__ABOUT THIS EXERCISE__
With nothing added or dropped, copy the data that follows exactly.

#### SOURCE INFORMATION

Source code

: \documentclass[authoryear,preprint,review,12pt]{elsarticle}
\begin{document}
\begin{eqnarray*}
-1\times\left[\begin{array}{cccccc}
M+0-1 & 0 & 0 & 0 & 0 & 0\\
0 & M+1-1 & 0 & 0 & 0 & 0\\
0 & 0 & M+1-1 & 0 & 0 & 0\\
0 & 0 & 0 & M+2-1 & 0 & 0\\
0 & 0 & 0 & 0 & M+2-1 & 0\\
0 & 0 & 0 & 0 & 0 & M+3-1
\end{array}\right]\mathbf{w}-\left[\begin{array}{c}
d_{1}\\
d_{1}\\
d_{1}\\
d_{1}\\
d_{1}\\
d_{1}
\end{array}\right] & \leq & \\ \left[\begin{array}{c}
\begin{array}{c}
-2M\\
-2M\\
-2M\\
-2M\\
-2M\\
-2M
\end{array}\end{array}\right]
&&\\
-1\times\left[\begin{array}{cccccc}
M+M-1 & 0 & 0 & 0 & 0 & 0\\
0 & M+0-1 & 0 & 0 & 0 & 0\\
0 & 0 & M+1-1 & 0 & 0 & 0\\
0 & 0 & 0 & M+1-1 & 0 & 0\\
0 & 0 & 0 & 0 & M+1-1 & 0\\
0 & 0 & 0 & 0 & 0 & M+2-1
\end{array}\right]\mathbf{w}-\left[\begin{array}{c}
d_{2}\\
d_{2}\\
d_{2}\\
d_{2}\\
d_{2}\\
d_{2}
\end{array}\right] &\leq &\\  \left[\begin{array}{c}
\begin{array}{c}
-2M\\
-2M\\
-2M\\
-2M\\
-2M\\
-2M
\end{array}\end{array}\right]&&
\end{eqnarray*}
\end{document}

########

__RESPONSE FOR THIS EXERCISE__
Source code

: \documentclass[authoryear,preprint,review,12pt]{elsarticle}
\begin{document}
\begin{eqnarray*}
-1\times\left[\begin{array}{cccccc}
M+0-1 & 0 & 0 & 0 & 0 & 0\\
0 & M+1-1 & 0 & 0 & 0 & 0\\
0 & 0 & M+1-1 & 0 & 0 & 0\\
0 & 0 & 0 & M+2-1 & 0 & 0\\
0 & 0 & 0 & 0 & M+2-1 & 0\\
0 & 0 & 0 & 0 & 0 & M+3-1
\end{array}\right]\mathbf{w}-\left[\begin{array}{c}
d_{1}\\
d_{1}\\
d_{1}\\
d_{1}\\
d_{1}\\
d_{1}
\end{array}\right] & \leq & \\ \left[\begin{array}{c}
\begin{array}{c}
-2M\\
-2M\\
-2M\\
-2M\\
-2M\\
-2M
\end{array}\end{array}\right]
&&\\
-1\times\left[\begin{array}{cccccc}
M+M-1 & 0 & 0 & 0 & 0 & 0\\
0 & M+0-1 & 0 & 0 & 0 & 0\\
0 & 0 & M+1-1 & 0 & 0 & 0\\
0 & 0 & 0 & M+1-1 & 0 & 0\\
0 & 0 & 0 & 0 & M+1-1 & 0\\
0 & 0 & 0 & 0 & 0 & M+2-1
\end{array}\right]\mathbf{w}-\left[\begin{array}{c}
d_{2}\\
d_{2}\\
d_{2}\\
d_{2}\\
d_{2}\\
d_{2}
\end{array}\right] &\leq &\\  \left[\begin{array}{c}
\begin{array}{c}
-2M\\
-2M\\
-2M\\
-2M\\
-2M\\
-2M
\end{array}\end{array}\right]&&
\end{eqnarray*}
\end{document}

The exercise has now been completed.